Il bando ha permesso di garantire continuità alle attività degli empori tramite sostegno alimentare e altri servizi, creando “luoghi in cui sentirsi accolti e non giudicati“
È stato presentato ieri il nuovo bando dedicato agli empori della solidarietà del Veneto. La decisione, convalidata grazie a una delibera della giunta, ha approvato i criteri per la presentazione e la selezione delle progettualità della rete regionale degli empori della solidarietà per l’annualità 2026-2027, finanziando complessivamente 1.010.672,83 euro per garantire la continuità delle attività dei 30 empori della solidarietà della rete regionale presenti sul territorio veneto dal 1° settembre 2026 al 31 agosto 2027.
Gli empori lavorano in stretta collaborazione con i servizi sociali, i centri di ascolto e le realtà locali del terzo settore, costruendo percorsi personalizzati di accompagnamento.

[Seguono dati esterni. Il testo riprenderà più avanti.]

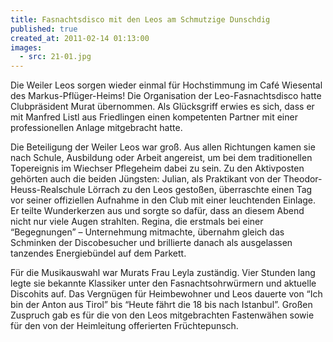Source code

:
 ```yaml
---
title: Fasnachtsdisco mit den Leos am Schmutzige Dunschdig
published: true
created_at: 2011-02-14 01:13:00
images:
  - src: 21-01.jpg
---
```


Die Weiler Leos sorgen wieder einmal für Hochstimmung im Café Wiesental des Markus-Pflüger-Heims! Die Organisation der Leo-Fasnachtsdisco hatte Clubpräsident Murat übernommen. Als Glücksgriff erwies es sich, dass er mit Manfred Listl aus Friedlingen einen kompetenten Partner mit einer professionellen Anlage mitgebracht hatte.

Die Beteiligung der Weiler Leos war groß. Aus allen Richtungen kamen sie nach Schule, Ausbildung oder Arbeit angereist, um bei dem traditionellen Topereignis im Wiechser Pflegeheim dabei zu sein. Zu den Aktivposten gehörten auch die beiden Jüngsten: Julian, als Praktikant von der Theodor-Heuss-Realschule Lörrach zu den Leos gestoßen, überraschte einen Tag vor seiner offiziellen Aufnahme in den Club mit einer leuchtenden Einlage. Er teilte Wunderkerzen aus und sorgte so dafür, dass an diesem Abend nicht nur viele Augen strahlten. Regina, die erstmals bei einer “Begegnungen” – Unternehmung mitmachte, übernahm gleich das Schminken der Discobesucher und brillierte danach als ausgelassen tanzendes Energiebündel auf dem Parkett.

Für die Musikauswahl war Murats Frau Leyla zuständig. Vier Stunden lang legte sie bekannte Klassiker unter den Fasnachtsohrwürmern und aktuelle Discohits auf. Das Vergnügen für Heimbewohner und Leos dauerte von “Ich bin der Anton aus Tirol” bis “Heute fährt die 18 bis nach Istanbul”.
Großen Zuspruch gab es für die von den Leos mitgebrachten Fastenwähen sowie für den von der Heimleitung offerierten Früchtepunsch.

Già in passato, in particolare nel secondo semestre del 2025, la rete regionale aveva sostenuto 112.583 persone in stato di necessità, recuperando, grazie alla collaborazione con aziende alimentari, oltre 29.364 quintali di eccedenze alimentari, evitando sprechi e contribuendo concretamente anche alla sostenibilità ambientale. Oltre al sostegno alimentare vengono proposti altri servizi di accompagnamento all’abitare, orientamento al lavoro, supporto psicologico e sanitario, consulenze economiche e legali, corsi di alfabetizzazione digitale, di lingua italiana per cittadini stranieri, laboratori di economia domestica, educazione alimentare e iniziative di socializzazione.

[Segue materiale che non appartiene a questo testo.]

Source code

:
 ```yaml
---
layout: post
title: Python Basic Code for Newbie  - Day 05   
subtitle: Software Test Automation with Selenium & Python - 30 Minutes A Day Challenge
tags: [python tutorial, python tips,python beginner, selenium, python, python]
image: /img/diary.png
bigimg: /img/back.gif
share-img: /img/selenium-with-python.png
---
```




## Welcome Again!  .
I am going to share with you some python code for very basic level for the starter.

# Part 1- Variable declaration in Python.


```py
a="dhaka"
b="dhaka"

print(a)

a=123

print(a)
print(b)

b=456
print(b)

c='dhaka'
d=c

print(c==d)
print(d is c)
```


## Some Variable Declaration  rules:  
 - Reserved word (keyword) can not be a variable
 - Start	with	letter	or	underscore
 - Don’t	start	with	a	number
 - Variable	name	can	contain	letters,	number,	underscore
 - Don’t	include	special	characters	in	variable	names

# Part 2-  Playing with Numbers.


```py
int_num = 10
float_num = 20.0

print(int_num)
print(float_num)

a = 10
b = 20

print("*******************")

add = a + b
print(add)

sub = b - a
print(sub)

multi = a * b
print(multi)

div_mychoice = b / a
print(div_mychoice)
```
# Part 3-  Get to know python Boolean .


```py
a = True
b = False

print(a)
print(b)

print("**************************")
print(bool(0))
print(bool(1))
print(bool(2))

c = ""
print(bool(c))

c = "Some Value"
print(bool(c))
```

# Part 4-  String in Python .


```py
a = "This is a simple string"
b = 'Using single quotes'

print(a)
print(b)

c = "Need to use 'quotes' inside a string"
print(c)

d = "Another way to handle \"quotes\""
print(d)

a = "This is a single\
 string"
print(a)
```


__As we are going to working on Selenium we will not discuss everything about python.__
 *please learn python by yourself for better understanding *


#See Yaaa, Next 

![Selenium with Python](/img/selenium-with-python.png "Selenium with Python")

Le parole dell’assessore regionale al sociale, Paola Roma
“Quando parliamo degli Empori della Solidarietà non parliamo semplicemente di luoghi in cui si distribuiscono beni alimentari. Gli Empori sono molto di più. Sono una straordinaria rete che ogni giorno, grazie all’impegno dei volontari, apre le proprie porte ai più fragili. Dietro ogni scaffale, dietro ad ogni spesa effettuata, ci sono persone che ascoltano, accompagnano, orientano e restituiscono speranza. È questa la forza del Veneto solidale che vogliamo continuare a sostenere con convinzione. Con questa misura, consolidiamo una delle esperienze più significative del welfare regionale, nata con la legge regionale 11 del 2011 finalizzata a ridurre gli sprechi alimentari, recuperare le eccedenze e sostenere persone e famiglie in difficoltà attraverso percorsi di inclusione sociale che mettono al centro la dignità della persona. L’investimento regionale consentirà di dare continuità ad una rete ormai consolidata che rappresenta uno dei pilastri delle politiche regionali di contrasto alla povertà e permettendo inoltre anche ad altri soggetti di poterne far parte, al fine di rafforzare e capillarizzare il sostegno ai territori”.

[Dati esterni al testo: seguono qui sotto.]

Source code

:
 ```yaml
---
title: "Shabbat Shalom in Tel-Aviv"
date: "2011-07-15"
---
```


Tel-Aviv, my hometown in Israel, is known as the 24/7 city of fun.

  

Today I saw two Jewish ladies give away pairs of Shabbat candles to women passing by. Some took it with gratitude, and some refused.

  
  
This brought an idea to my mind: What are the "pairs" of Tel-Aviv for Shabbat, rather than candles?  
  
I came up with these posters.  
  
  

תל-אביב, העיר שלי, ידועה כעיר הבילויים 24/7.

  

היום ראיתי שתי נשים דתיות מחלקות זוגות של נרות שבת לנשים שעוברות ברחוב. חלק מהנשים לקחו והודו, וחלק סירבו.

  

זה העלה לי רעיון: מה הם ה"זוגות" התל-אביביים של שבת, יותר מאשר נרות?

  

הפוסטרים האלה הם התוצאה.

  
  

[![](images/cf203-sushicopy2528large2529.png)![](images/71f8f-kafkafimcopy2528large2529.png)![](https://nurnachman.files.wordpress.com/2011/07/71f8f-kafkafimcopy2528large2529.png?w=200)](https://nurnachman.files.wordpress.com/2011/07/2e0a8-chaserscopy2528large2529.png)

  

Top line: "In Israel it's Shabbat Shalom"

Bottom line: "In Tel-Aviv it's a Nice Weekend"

“Entrare in un Emporio – prosegue l’assessore – significa non solo poter trovare beni di prima necessità indispensabili per vivere, ma significa anche trovare qualcuno disposto ad ascoltare. Penso ad esempio ai tanti anziani soli che spesso vivono giornate segnate dall’isolamento e dall’assenza di una rete familiare, e alle famiglie che improvvisamente si trovano in difficoltà economica. Gli Empori diventano per tutti loro un punto di riferimento, un luogo in cui sentirsi accolti e non giudicati, dove poter ricostruire relazioni, fiducia e prospettive“.
“È proprio questa capacità di mettere in rete competenze diverse che rende la Rete regionale degli Empori una delle esperienze più innovative del nostro sistema sociale. Le fragilità di oggi sono spesso complesse e non possono essere affrontate con una sola risposta. Occorre costruire una comunità che accompagni la persona nel suo percorso, valorizzandone le capacità e sostenendola nel recupero della propria autonomia. Desidero ringraziare i volontari che rendono possibile tutto ciò, la Regione continuerà ad essere al vostro fianco perché gli Empori della Solidarietà rappresentano una delle espressioni più autentiche dei valori di solidarietà, responsabilità e coesione che caratterizzano il Veneto” conclude Roma.